With more public knowledge surrounding climate change and the environment, the increased use of tote bags in place of plastic bags and the movement towards thrifting got bigger. Sustainability became an important thing in the Maldives, especially among the youngsters who had become fully aware of the impact that humans were causing on their own planet. While these movements were going strong, and the youth of the country are still putting in their best effort to make the Maldives a sustainable country, there have also been some major stepbacks this year.

Major setbacks in the sustainability movement

2022 was a year when the Maldives achieved a lot with regards to sustainability and then took a full 180, undoing any efforts that were put in place at the start of the year.
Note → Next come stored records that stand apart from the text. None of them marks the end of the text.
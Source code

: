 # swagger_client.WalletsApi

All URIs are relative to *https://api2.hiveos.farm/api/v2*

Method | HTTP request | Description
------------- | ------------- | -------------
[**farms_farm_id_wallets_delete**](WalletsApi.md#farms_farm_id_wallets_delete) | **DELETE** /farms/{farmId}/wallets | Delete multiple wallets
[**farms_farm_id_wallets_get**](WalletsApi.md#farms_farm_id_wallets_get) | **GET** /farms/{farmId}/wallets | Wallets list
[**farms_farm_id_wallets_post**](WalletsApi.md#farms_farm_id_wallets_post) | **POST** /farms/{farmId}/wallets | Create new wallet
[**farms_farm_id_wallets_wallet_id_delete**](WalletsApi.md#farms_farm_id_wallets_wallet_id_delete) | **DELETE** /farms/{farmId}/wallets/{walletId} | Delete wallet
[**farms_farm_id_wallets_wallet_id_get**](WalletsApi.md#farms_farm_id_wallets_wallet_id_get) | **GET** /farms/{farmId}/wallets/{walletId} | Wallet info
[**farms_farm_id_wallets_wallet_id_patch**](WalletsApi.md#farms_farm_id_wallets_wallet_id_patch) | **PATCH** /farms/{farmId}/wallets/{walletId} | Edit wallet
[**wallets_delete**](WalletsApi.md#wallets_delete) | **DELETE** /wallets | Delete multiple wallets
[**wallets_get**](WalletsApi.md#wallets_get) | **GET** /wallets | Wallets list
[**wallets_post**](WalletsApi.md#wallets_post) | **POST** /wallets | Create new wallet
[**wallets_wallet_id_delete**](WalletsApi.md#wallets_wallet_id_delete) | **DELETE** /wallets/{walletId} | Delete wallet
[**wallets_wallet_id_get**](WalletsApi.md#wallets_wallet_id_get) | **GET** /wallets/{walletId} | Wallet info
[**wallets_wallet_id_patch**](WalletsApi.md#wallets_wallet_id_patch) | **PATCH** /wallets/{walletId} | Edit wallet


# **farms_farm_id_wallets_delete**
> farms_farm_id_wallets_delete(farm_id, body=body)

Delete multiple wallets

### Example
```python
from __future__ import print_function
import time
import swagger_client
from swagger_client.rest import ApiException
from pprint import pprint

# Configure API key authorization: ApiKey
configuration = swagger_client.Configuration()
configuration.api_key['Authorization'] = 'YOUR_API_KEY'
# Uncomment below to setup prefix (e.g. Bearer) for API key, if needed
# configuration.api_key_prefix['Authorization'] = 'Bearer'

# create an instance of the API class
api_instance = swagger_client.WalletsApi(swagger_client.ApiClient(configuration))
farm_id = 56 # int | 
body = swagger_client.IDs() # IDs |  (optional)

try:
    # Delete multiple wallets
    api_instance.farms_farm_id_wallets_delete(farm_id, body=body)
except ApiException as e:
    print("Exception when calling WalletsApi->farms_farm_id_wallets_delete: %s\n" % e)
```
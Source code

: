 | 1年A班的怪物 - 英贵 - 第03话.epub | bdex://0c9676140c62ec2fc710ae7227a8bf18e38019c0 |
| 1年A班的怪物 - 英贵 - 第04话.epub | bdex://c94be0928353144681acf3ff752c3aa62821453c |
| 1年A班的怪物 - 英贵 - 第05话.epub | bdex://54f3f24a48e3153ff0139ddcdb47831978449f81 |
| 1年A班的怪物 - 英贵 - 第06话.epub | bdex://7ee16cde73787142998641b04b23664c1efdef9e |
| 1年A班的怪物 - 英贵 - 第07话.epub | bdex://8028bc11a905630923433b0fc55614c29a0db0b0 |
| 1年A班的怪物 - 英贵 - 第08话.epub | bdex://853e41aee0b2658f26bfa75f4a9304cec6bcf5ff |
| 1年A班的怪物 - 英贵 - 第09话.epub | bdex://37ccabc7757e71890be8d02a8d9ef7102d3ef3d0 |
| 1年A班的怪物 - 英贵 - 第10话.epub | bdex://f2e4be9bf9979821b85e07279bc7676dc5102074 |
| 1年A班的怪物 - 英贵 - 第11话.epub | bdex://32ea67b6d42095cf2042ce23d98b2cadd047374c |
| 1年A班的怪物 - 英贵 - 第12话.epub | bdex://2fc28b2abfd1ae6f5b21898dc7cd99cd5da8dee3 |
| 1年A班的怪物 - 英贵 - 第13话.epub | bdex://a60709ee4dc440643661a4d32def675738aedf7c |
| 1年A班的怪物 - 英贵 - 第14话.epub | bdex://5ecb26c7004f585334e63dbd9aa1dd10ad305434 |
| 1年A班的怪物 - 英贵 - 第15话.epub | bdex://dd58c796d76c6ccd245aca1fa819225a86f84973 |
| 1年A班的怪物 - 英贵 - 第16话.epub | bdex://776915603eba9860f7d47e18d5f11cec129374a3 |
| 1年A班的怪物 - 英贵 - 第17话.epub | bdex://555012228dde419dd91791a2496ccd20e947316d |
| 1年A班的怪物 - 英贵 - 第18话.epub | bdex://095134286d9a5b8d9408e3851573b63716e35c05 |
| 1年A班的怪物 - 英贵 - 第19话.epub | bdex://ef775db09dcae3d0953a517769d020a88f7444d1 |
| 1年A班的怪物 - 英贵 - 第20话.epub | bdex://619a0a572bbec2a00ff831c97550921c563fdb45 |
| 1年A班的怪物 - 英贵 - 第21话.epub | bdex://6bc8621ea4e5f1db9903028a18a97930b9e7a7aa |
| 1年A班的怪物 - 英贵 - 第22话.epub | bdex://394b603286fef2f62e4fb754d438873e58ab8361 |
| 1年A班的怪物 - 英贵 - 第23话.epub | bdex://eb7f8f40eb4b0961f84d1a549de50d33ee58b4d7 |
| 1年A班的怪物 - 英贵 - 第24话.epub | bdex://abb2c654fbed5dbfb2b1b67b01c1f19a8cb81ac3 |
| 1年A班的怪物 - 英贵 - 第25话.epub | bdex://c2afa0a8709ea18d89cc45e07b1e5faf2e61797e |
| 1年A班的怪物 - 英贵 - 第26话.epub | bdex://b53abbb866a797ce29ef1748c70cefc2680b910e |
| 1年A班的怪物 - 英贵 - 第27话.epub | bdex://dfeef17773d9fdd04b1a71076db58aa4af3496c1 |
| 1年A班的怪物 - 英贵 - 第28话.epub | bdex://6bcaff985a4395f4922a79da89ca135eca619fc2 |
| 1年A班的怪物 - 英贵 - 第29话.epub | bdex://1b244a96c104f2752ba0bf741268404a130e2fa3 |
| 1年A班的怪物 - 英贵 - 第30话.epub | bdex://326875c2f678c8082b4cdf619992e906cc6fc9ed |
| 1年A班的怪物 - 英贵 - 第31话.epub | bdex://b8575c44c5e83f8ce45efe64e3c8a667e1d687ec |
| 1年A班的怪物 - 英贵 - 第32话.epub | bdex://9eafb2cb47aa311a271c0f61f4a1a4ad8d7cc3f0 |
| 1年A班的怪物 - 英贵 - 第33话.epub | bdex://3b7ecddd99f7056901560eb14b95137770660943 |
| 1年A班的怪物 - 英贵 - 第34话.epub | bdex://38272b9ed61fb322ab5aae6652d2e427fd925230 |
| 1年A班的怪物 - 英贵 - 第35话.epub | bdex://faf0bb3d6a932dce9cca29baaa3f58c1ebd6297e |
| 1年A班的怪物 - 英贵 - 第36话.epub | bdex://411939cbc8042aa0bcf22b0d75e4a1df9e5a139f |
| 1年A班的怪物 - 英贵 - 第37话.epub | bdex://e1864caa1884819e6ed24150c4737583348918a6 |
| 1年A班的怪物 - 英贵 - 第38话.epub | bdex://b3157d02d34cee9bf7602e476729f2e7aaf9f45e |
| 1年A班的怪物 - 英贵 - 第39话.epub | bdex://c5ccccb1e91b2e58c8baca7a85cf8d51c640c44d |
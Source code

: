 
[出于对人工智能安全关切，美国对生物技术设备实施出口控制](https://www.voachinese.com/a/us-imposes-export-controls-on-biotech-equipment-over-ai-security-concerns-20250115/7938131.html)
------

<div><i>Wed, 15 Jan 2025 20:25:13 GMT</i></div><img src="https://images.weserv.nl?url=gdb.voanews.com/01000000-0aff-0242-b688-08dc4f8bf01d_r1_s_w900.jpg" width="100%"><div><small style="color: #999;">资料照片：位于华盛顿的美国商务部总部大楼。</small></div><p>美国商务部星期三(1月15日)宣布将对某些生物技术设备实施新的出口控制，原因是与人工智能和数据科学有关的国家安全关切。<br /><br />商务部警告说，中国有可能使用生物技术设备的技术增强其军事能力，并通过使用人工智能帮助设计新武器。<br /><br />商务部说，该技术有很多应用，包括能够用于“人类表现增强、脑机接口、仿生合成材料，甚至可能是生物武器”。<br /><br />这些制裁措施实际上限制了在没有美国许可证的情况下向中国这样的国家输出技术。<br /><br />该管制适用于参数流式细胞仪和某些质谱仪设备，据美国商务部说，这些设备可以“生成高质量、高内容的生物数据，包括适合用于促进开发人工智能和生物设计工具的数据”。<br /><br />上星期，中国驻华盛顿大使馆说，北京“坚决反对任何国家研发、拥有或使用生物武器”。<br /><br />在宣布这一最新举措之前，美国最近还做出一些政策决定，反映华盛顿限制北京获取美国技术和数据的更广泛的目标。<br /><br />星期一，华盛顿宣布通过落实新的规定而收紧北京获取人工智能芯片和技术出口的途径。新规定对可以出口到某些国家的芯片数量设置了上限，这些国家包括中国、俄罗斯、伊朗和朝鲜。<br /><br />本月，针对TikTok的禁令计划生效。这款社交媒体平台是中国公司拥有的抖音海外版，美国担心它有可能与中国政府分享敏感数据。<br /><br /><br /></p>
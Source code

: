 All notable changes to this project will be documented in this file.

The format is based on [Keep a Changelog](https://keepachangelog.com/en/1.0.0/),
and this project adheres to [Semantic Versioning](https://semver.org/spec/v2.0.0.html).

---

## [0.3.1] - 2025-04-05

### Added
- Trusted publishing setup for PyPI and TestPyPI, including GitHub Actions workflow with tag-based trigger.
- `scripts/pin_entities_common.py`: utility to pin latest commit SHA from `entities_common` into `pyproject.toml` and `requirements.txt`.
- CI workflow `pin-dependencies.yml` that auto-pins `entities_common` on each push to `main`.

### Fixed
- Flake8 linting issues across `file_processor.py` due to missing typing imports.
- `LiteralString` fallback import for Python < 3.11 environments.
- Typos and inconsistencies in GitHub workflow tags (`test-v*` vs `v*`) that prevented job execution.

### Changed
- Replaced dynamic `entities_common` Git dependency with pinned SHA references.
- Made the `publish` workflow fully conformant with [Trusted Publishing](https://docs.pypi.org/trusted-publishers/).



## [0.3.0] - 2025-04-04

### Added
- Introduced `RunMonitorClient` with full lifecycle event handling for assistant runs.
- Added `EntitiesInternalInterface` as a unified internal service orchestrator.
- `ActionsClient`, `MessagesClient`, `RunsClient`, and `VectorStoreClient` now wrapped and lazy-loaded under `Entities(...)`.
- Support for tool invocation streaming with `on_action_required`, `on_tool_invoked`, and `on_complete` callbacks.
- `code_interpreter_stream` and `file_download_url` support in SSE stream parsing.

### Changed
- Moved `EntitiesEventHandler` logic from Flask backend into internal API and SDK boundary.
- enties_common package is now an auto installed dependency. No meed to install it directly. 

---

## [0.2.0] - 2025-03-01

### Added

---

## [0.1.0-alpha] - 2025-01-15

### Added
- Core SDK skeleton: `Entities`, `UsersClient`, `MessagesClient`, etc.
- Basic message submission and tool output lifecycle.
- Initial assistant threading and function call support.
First things first, the introduction of the waste segregation bill and the movement towards waste management was absolutely necessary and an important step that the Government took for the betterment of the country.

However, with no proper first steps in place such as informing the public on exactly how waste segregation is carried out or why it is so important to implement such measures, the movement quickly failed. As people struggled to figure out which trash goes into which bag, it felt like the Government was impatient and could not give people the time to learn and pick up the habit of segregation their waste. Sad to say, but unfortunately as we approach the end of the year waste segregation in the Maldives is close to non-existent.

And while everyone thought that would be the worst of the failure to implement sustainability in the Maldives, on the 28th of November the Government took one of the biggest step-backs by making changes to a section of the Waste Management Act (WMA). While the original clause prohibited any kind of waste from being imported into the Maldives, in a shocking turn of events the clause was changed allowing waste to be imported to the Maldives. With this news breaking out, the public as well as several environmental organisations expressed their concern and raised their concerns to change the bill in order to protect the fragile environment of the Maldives from being turned into a garbage dump.

With the Government giving a deaf ear to public concern as the year comes to an end, world sustainability felt like a marketing tactic used within the year 2022. With the passing of this bill and no proper waste management in place by the end of the year, who knows how much longer the Maldives will stay the picture-perfect destination with clean white sandy beaches?